Commissars of the Internet: Part I, Installment 1

Today La Russophobe is pleased to begin presenting the results of our translator's most impressive project to date, translating a major investigative piece from a trio of Russian human rights activists exposing the horrifying ways in which the KGB is monitoring and controlling the Internet in Russia. The first part of the lengthy piece will appear in four daily installments this week, the second part next week. Once the installments are completed, we will publish the entire article as its own single web page.

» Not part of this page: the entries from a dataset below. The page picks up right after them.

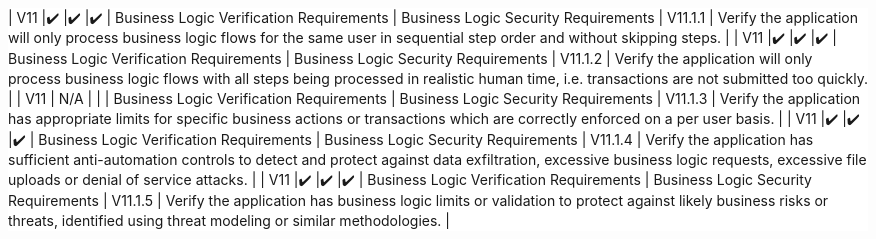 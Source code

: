 | V11         |:heavy_check_mark:           |:heavy_check_mark:                                                        |:heavy_check_mark:                                       | Business Logic Verification Requirements                        | Business Logic Security Requirements                           | V11.1.1                                                                                                                                                                                                                                                       | Verify the application will only process business logic flows for the same user in sequential step order and without skipping steps.                                                                                                                                                                                                                                                                                                                                                                                                                                                                                                                   |
| V11         |:heavy_check_mark:           |:heavy_check_mark:                                                        |:heavy_check_mark:                                       | Business Logic Verification Requirements                        | Business Logic Security Requirements                           | V11.1.2                                                                                                                                                                                                                                                       | Verify the application will only process business logic flows with all steps being processed in realistic human time, i.e. transactions are not submitted too quickly.                                                                                                                                                                                                                                                                                                                                                                                                                                                                                 |
| V11         | N/A          |                                                           |                                          | Business Logic Verification Requirements                        | Business Logic Security Requirements                           | V11.1.3                                                                                                                                                                                                                                                       | Verify the application has appropriate limits for specific business actions or transactions which are correctly enforced on a per user basis.                                                                                                                                                                                                                                                                                                                                                                                                                                                                                                          |
| V11         |:heavy_check_mark:           |:heavy_check_mark:                                                        |:heavy_check_mark:                                       | Business Logic Verification Requirements                        | Business Logic Security Requirements                           | V11.1.4                                                                                                                                                                                                                                                       | Verify the application has sufficient anti-automation controls to detect and protect against data exfiltration, excessive business logic requests, excessive file uploads or denial of service attacks.                                                                                                                                                                                                                                                                                                                                                                                                                                                |
| V11         |:heavy_check_mark:           |:heavy_check_mark:                                                        |:heavy_check_mark:                                       | Business Logic Verification Requirements                        | Business Logic Security Requirements                           | V11.1.5                                                                                                                                                                                                                                                       | Verify the application has business logic limits or validation to protect against likely business risks or threats, identified using threat modeling or similar methodologies.                                                                                                                                                                                                                                                                                                                                                                                                                                                                         | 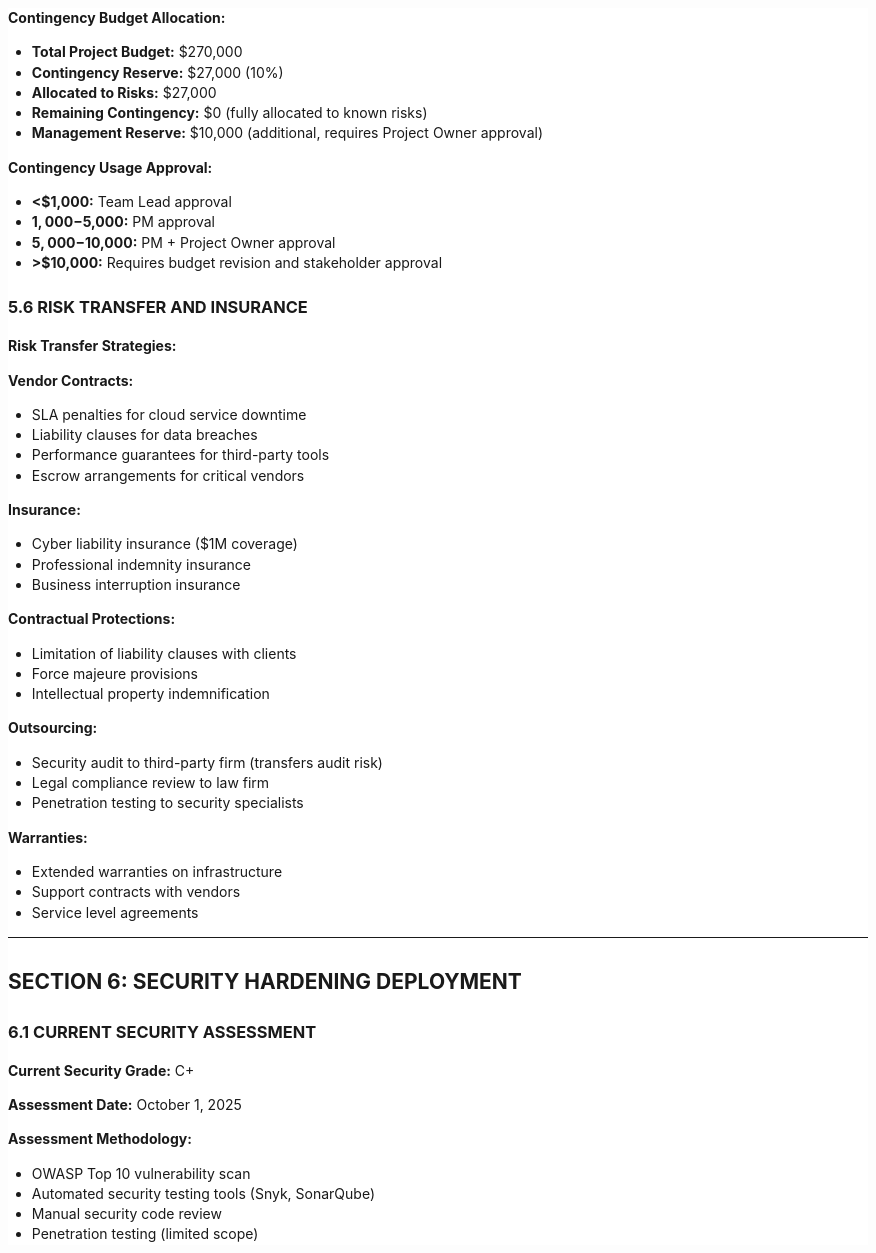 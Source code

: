 **Contingency Budget Allocation:**

- **Total Project Budget:** $270,000
- **Contingency Reserve:** $27,000 (10%)
- **Allocated to Risks:** $27,000
- **Remaining Contingency:** $0 (fully allocated to known risks)
- **Management Reserve:** $10,000 (additional, requires Project Owner approval)

**Contingency Usage Approval:**

- **<$1,000:** Team Lead approval
- **$1,000-$5,000:** PM approval
- **$5,000-$10,000:** PM + Project Owner approval
- **>$10,000:** Requires budget revision and stakeholder approval

### 5.6 RISK TRANSFER AND INSURANCE

**Risk Transfer Strategies:**

**Vendor Contracts:**
- SLA penalties for cloud service downtime
- Liability clauses for data breaches
- Performance guarantees for third-party tools
- Escrow arrangements for critical vendors

**Insurance:**
- Cyber liability insurance ($1M coverage)
- Professional indemnity insurance
- Business interruption insurance

**Contractual Protections:**
- Limitation of liability clauses with clients
- Force majeure provisions
- Intellectual property indemnification

**Outsourcing:**
- Security audit to third-party firm (transfers audit risk)
- Legal compliance review to law firm
- Penetration testing to security specialists

**Warranties:**
- Extended warranties on infrastructure
- Support contracts with vendors
- Service level agreements

---

## SECTION 6: SECURITY HARDENING DEPLOYMENT

### 6.1 CURRENT SECURITY ASSESSMENT

**Current Security Grade:** C+

**Assessment Date:** October 1, 2025

**Assessment Methodology:**
- OWASP Top 10 vulnerability scan
- Automated security testing tools (Snyk, SonarQube)
- Manual security code review
- Penetration testing (limited scope)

LR can speak to this issue from personal experience. In the article you will notice the authors write about roving KGB-sponsored Internet gangs who seek to manipulate criticism of Russia in the Kremlin's favor:

The phenomenon we are here trying to investigate is by no means an ideological or spiritual community of post-Soviet people, tied together by common views, nor the aggressions of isolated anonymous boors on the Russian Internet. In our view, this is a qualitatively different phenomenon – the appearance on RuNet forums of organized and fairly professional “Brigades”, composed of ideologically and methodologically identical personalities, who “work” to form the public opinion desired by the authorities, in practically every single one of the popular political/social web-forms having even a few hundred viewers a day.
A contributor to the forum on the Yezhedevny Zhurnal website has posted a list of the screen names of some such "brigade" members. One of the names on the list is "ENOT" (in Russian "EHOT"), a commenter who regularly attacks the items published on Publius Pundit by La Russophobe (relying not on substance but on personal abuse and invective). Moreover, the attentive reader will notice that many of the techniques of disinformation employed by the "brigades" are in use by commenters at this blog, particularly those who recently attacked LR's chatbox by impersonating other commenters and seeking to change the topic of discussion.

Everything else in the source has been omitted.